Foco na pessoa, tarefa do educador

Gilberto Alvarez Giusepone Jr. (*)

No dia 21 de março foi celebrado o Dia Internacional da Síndrome de Down e no dia 2 de abril celebrou-se o Dia Mundial do Autismo. São datas de referência que, cada qual a seu modo, promovem a valorização dos esforços inclusivos que têm se ampliado em direção às pessoas com deficiências.

Embora sejam iniciativas importantes, tais datas se referem à Síndrome de Down ou ao Autismo, e não às pessoas. Dessa maneira, opera-se, mesmo que involuntariamente, a uma despersonalização da pessoa deficiente, fazendo-se abstração de um problema real.

É importante registrar que o universo das deficiências tem sido objeto de lutas políticas na sociedade e de expressivo interesse por parte da comunidade acadêmica, cujas pesquisas vêm mostrando que esses problemas devem ser enfrentados em uma perspectiva mais ampla, além de um ponto de vista puramente médico.

No que tange às lutas políticas, isso se refere ao fato que desde a década de 1980, no Brasil, e desde a década de 1970, no Reino Unido, na Holanda e nos Estados Unidos, o tema dos direitos civis mobilizou também o grande contingente das pessoas com deficiências, ocupando as arenas públicas para a militância de sujeitos constantemente “apagados”, “invisibilizados” que passam a exigir reconhecimento no âmbito dos direitos e não apenas no universo das ações filantrópicas.

Quanto ao enfoque acadêmico, isso diz respeito ao fortalecimento de novas pesquisas que passaram a analisar a “construção social” das deficiências, ou seja, que passaram a demonstrar que mesmo a mais severa limitação não pode ser considerada apenas com referências orgânicas, sendo fundamental compreender como o cenário em que cada pessoa se encontra possui elementos “deficientizadores”.

Para deixar isso mais claro, é interessante lembrar dois exemplos usados nos debates nos Estados Unidos e na França.

Nos EUA circulou com intensidade o argumento de um homem que nasceu sem o pé direito e que se referiu a si como alguém que nasceu com uma característica com potencial debilitante, mas que ele foi “deficientizado” quando se deparou com a primeira escada.

Já na França inúmeras vezes foi recuperado um argumento segundo o qual a escola, com seus tempos e medidas, com suas lógicas homogeneizadoras e avaliações, é também uma grande produtora de deficiências.

Qual a diferença analítica que esses exemplos suscitaram?

Percebe-se um deslocamento de perspectiva. As deficiências deixam de ser analisadas exclusivamente como déficits orgânicos e passam a ser pensadas levando em consideração o “modo de viver”.

É claro que há situações muito específicas que variam de caso para caso, mas é importante reconhecer que o universo das deficiências tem sido considerado quase que exclusivamente relacionado aos parâmetros médicos e clínicos de definição e encaminhamentos.

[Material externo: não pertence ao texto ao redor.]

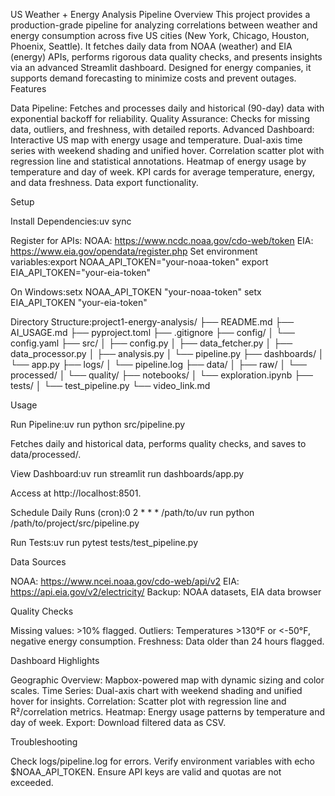 US Weather + Energy Analysis Pipeline
Overview
This project provides a production-grade pipeline for analyzing correlations between weather and energy consumption across five US cities (New York, Chicago, Houston, Phoenix, Seattle). It fetches daily data from NOAA (weather) and EIA (energy) APIs, performs rigorous data quality checks, and presents insights via an advanced Streamlit dashboard. Designed for energy companies, it supports demand forecasting to minimize costs and prevent outages.
Features

Data Pipeline: Fetches and processes daily and historical (90-day) data with exponential backoff for reliability.
Quality Assurance: Checks for missing data, outliers, and freshness, with detailed reports.
Advanced Dashboard:
Interactive US map with energy usage and temperature.
Dual-axis time series with weekend shading and unified hover.
Correlation scatter plot with regression line and statistical annotations.
Heatmap of energy usage by temperature and day of week.
KPI cards for average temperature, energy, and data freshness.
Data export functionality.



Setup

Install Dependencies:uv sync


Register for APIs:
NOAA: https://www.ncdc.noaa.gov/cdo-web/token
EIA: https://www.eia.gov/opendata/register.php
Set environment variables:export NOAA_API_TOKEN="your-noaa-token"
export EIA_API_TOKEN="your-eia-token"

On Windows:setx NOAA_API_TOKEN "your-noaa-token"
setx EIA_API_TOKEN "your-eia-token"




Directory Structure:project1-energy-analysis/
├── README.md
├── AI_USAGE.md
├── pyproject.toml
├── .gitignore
├── config/
│   └── config.yaml
├── src/
│   ├── config.py
│   ├── data_fetcher.py
│   ├── data_processor.py
│   ├── analysis.py
│   └── pipeline.py
├── dashboards/
│   └── app.py
├── logs/
│   └── pipeline.log
├── data/
│   ├── raw/
│   └── processed/
│       └── quality/
├── notebooks/
│   └── exploration.ipynb
├── tests/
│   └── test_pipeline.py
└── video_link.md



Usage

Run Pipeline:uv run python src/pipeline.py


Fetches daily and historical data, performs quality checks, and saves to data/processed/.


View Dashboard:uv run streamlit run dashboards/app.py


Access at http://localhost:8501.


Schedule Daily Runs (cron):0 2 * * * /path/to/uv run python /path/to/project/src/pipeline.py


Run Tests:uv run pytest tests/test_pipeline.py



Data Sources

NOAA: https://www.ncei.noaa.gov/cdo-web/api/v2
EIA: https://api.eia.gov/v2/electricity/
Backup: NOAA datasets, EIA data browser

Quality Checks

Missing values: >10% flagged.
Outliers: Temperatures >130°F or <-50°F, negative energy consumption.
Freshness: Data older than 24 hours flagged.

Dashboard Highlights

Geographic Overview: Mapbox-powered map with dynamic sizing and color scales.
Time Series: Dual-axis chart with weekend shading and unified hover for insights.
Correlation: Scatter plot with regression line and R²/correlation metrics.
Heatmap: Energy usage patterns by temperature and day of week.
Export: Download filtered data as CSV.

Troubleshooting

Check logs/pipeline.log for errors.
Verify environment variables with echo $NOAA_API_TOKEN.
Ensure API keys are valid and quotas are not exceeded.
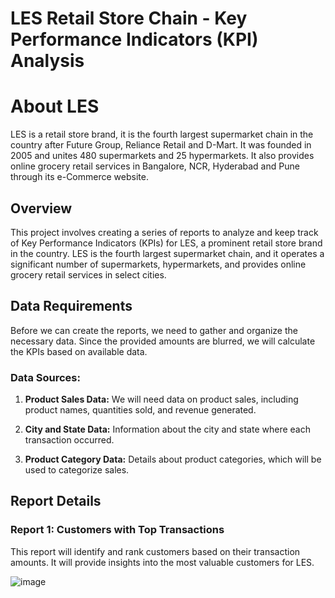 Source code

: # LES Retail Store Chain - Key Performance Indicators (KPI) Analysis

# About LES 

LES is a retail store brand, it is the fourth largest supermarket chain in the country after Future Group, Reliance Retail and D-Mart. 
It was founded in 2005 and unites 480 supermarkets and 25 hypermarkets. It also provides online grocery retail services in Bangalore, NCR, Hyderabad and Pune through its e-Commerce website.

## Overview

This project involves creating a series of reports to analyze and keep track of Key Performance Indicators (KPIs) for LES, a prominent retail store brand in the country. LES is the fourth largest supermarket chain, and it operates a significant number of supermarkets, hypermarkets, and provides online grocery retail services in select cities.

## Data Requirements

Before we can create the reports, we need to gather and organize the necessary data. Since the provided amounts are blurred, we will calculate the KPIs based on available data.

### Data Sources:

1. **Product Sales Data:** We will need data on product sales, including product names, quantities sold, and revenue generated.

2. **City and State Data:** Information about the city and state where each transaction occurred.

3. **Product Category Data:** Details about product categories, which will be used to categorize sales.

## Report Details

### Report 1: Customers with Top Transactions

This report will identify and rank customers based on their transaction amounts. It will provide insights into the most valuable customers for LES.

![image](https://github.com/Nasir151/Microsoft-Excel-Projects/assets/94509995/4c2c1be8-db29-411f-865f-4878342c7e37)
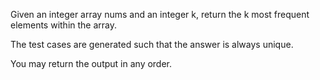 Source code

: Given an integer array nums and an integer k, return the k most frequent elements within the array.

The test cases are generated such that the answer is always unique.

You may return the output in any order.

Nesse sentido, a educação foi responsável por sensível ampliação no foco e no modo de compreender a questão.

A educação inclusiva proporcionou avanços em relação aos esforços historicamente acumulados no âmbito da educação especial.

Justamente porque reconheceu que, por exemplo, a surdez tem um sentido e a experiência de ser surdo tem outro, o mesmo valendo para qualquer limitação sensorial, foi que a educação inclusiva passou a representar não somente os direitos educacionais das pessoas com deficiências, mas também a defender a mudança no foco.

A força crítica da educação inclusiva está na percepção de que as tarefas devem se adaptar às pessoas e não o contrário.

Além disso, a educação inclusiva oferece elementos para que se leve em consideração a construção das identidades, ou seja, a reconhecer que ninguém se reduz às patologias e que nas situações concretas é que percebemos porque, em relação aos demais, características corporais se tornam desvantagens.

Se a educação especial acumulou méritos procurando entender o específico de cada corpo, a educação inclusiva avançou no sentido de lembrar que mesmo a mais complexa especificidade não retira de ninguém a sua universalidade humana.

É por isso que é importante celebrar tais datas e extrair de seu capital simbólico possibilidades de ampliar direitos e aperfeiçoar ações.

Mas é importante, acima de tudo, deslocar o foco para a pessoa, tarefa primordial dos educadores.

(*) Diretor do Cursinho da Poli e presidente da Fundação PoliSaber.